Spotkanie w Kutnie miało być dla graczy z Aleksandrowa jedynie przystankiem w drodze do finału wojewódzkiego Pucharu Polski. Rzeczywistość okazała się jednak zgoła odmienna i kibice, którzy w sobotnie popołudnie zjawili się na stadionie przy ul. Kościuszki mogli emocjonować się trzymającym w napięciu do ostatniej minuty spotkaniem.
Podopieczni Andrzeja Grzegorka od pierwszego gwizdka śmiało ruszyli do przodu, nadając ton rywalizacji. Po raz pierwszy groźnie w szesnastce gości zrobiło się już w trzeciej minucie, kiedy po uderzeniu Marciocha piłka nieznaczenie minęła światło bramki. To co nie udało się Marciochowi udało się natomiast Damianowi Knerze, który niespełna sto osiemdziesiąt sekund później niefortunnie interweniował w swoim polu karnym i wpakował piłkę do własnej bramki. Kutnianie poszyli za ciosem i jeszcze mocniej nacisnęli na rywala. W 8. minucie mogło być już 2-0 dla KS-u. Po raz kolejny z bardzo dobrej strony zaprezentował się bowiem Kamil Zagajewski, który wpadł w szesnastkę gości i próbował podawać do lepiej ustawionego kolegi. W ostatniej chwili został jednak zablokowany przez jednego z defensorów.
Pierwszy groźny strzał aleksandrowianie oddali dopiero w 19. minucie. Uderzenie Łukasza Chojeckiego na rzut rożny sparował jednak Sokołowicz. Mało brakowało aby w 35. minucie historia zatoczyła koło i goście po raz drugi umieściliby piłkę we własnej siatce. Tym razem w roli głównej wystąpiłby goalkeeper lidera III ligi - Sebastian Ostrowski, który źle obliczył tor podawanej piłki i w ostatniej chwili wybił ją praktycznie z linii bramkowej. Aleksandrowianie mogli wyrównać tuż przed przerwą. Strzał z dystansu Kobiery nie sprawił jednak większych problemów Sokołowiczowi.
Druga połowa fatalnie rozpoczęła się dla podopiecznych Andrzeja Grzegorka. W 48. minucie w polu karnym KS-u faulowany był bowiem jeden z piłkarzy gości, a sędzia bez wahania wskazał na jedenasty metr. Oko w oko z Sokołowiczem stanął Sebastian Kobiera. Z pojedynku obronną ręką wyszedł goalkeeper z Kutna i KS wciąż mógł cieszyć się z prowadzenia. Gra cały czas była wyrównana, a obie drużyny raz za razem zmuszały blok defensywny rywala do wytężonej pracy.

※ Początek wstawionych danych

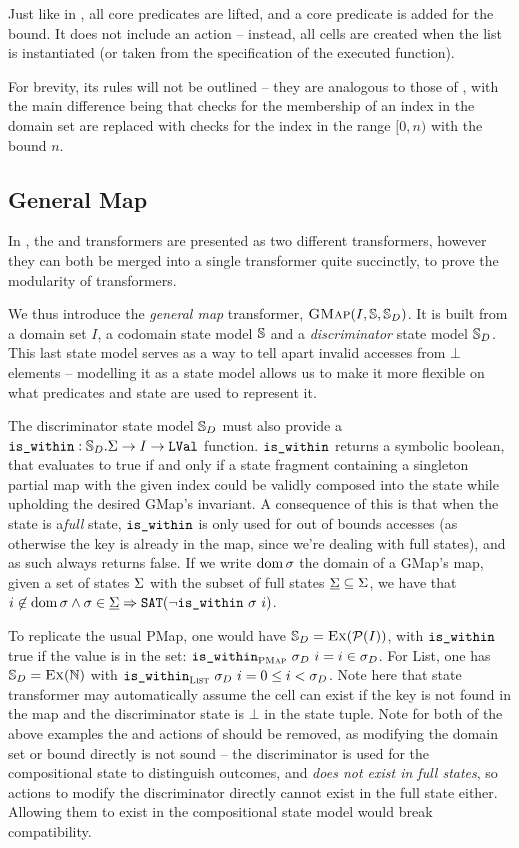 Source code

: Just like in \PMap{}, all core predicates are lifted, and a \bound{} core predicate is added for the bound. It does not include an \alloc{} action -- instead, all cells are created when the list is instantiated (or taken from the specification of the executed function).

For brevity, its rules will not be outlined -- they are analogous to those of \PMap{}, with the main difference being that checks for the membership of an index in the domain set are replaced with checks for the index in the range $[0,n)$ with the bound $n$.

\subsection{General Map}

In \cite{sacha-phd}, the \PMap{} and \List{} transformers are presented as two different transformers, however they can both be merged into a single transformer quite succinctly, to prove the modularity of transformers.

We thus introduce the \emph{general map} transformer, $\textsc{GMap}(I,\mathbb S,\mathbb S_D)$. It is built from a domain set $I$, a codomain state model $\mathbb S$ and a \emph{discriminator} state model $\mathbb S_D$. This last state model serves as a way to tell apart invalid accesses from $\bot$ elements -- modelling it as a state model allows us to make it more flexible on what predicates and state are used to represent it.

The discriminator state model $\mathbb S_D$ must also provide a $\texttt{is\_within}:\mathbb S_D.\Sigma\rightarrow I\rightarrow \texttt{LVal}$ function. $\texttt{is\_within}$ returns a symbolic boolean, that evaluates to true if and only if a state fragment containing a singleton partial map with the given index could be validly composed into the state while upholding the desired GMap's invariant. A consequence of this is that when the state is a\emph{full} state, $\texttt{is\_within}$ is only used for out of bounds accesses (as otherwise the key is already in the map, since we're dealing with full states), and as such always returns false. If we write $\operatorname{dom} \sigma$ the domain of a GMap's map, given a set of states $\Sigma$ with the subset of full states $\underline{\Sigma}\subseteq\Sigma$, we have that $i\not\in \operatorname{dom}\sigma \land \sigma \in \underline{\Sigma} \Rightarrow \operatorname{\texttt{SAT}}(\neg\texttt{is\_within}~\sigma~i)$.

To replicate the usual PMap, one would have $\mathbb S_D=\textsc{Ex}({\cal P}(I))$, with $\texttt{is\_within}$ true if the value is in the set: $\texttt{is\_within}_{\textsc{PMap}}~\sigma_D~i=i\in\sigma_D$. For List, one has $\mathbb S_D=\textsc{Ex}(\mathbb N)$ with $\texttt{is\_within}_{\textsc{List}}~\sigma_D~i=0 \leq i < \sigma_D$. Note here that state transformer may automatically assume the cell can exist if the key is not found in the map and the discriminator state is $\bot$ in the state tuple. Note for both of the above examples the \load{} and \store{} actions of \Ex{} should be removed, as modifying the domain set or bound directly is not sound -- the discriminator is used for the compositional state to distinguish outcomes, and \emph{does not exist in full states}, so actions to modify the discriminator directly cannot exist in the full state either. Allowing them to exist in the compositional state model would break compatibility.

Kutnianie zyskali lekką przewagę w okolicach 60-tej minuty, kiedy dwukrotnie poważnie zagrozili bramce aleksandrowian po uderzeniach Góralczyka i Mysony.
Odpowiedź gości była niemal natychmiastowa. Na posterunku wzorowo ze swoich obowiązków wywiązywał się jednak Sokołowicz, który raz za razem bronił strzały rywali. Nieco szczęścia kutnowskiemu bramkarzowi zabrakło jedynie w 70. minucie, kiedy w zamieszaniu w polu karnym musiał skapitulować po uderzeniu Łukasza Chojeckiego. Oba zespoły miały szansę rozstrzygnąć losy rywalizacji w regulaminowym czasie gry. W ekipie KS-u najlepszą okazję zmarnował chyba Kamil Wielgus, który w 89. minucie minimalnie przestrzelił obok słupka.
Ostatecznie żadnej z drużyn nie udało się przechylić szali zwycięstwa na swoją stronę i o awansie do finału musiała zadecydować dogrywka. Dodatkowe dwa kwadranse, podobnie jak cały mecz były wyrównane. Więcej klarownych sytuacji stwarzali sobie co prawda goście, ale w bramce świetnie spisywał się Sokołowicz. Po 120-tu minutach wynik cały czas pozostawał remisowy, więc zwycięstwo musiało rozstrzygnąć się w serii jedenastek. Te lepiej egzekwowali piłkarze Sokoła, którzy zwyciężyli 3-1 i to oni mogą cieszyć się z awansu do finałowej batalii Pucharu Polski.
KS Sand Bus Kutno - Sokół Aleksandrów Łódzki 1-1 (1-0) k: 1-3
1-0 5' Knera (sam.)
1-1 70' Chojecki
KS: Sokołowicz - Padzik, Cichacki, Kowalczyk, Placek, Mysona, Nadolski (67' Pietrow), Wielgus, Zagajewski (72' Kralkowski), Góralczyk (83' Dębowski), Marcioch (12' Mitura).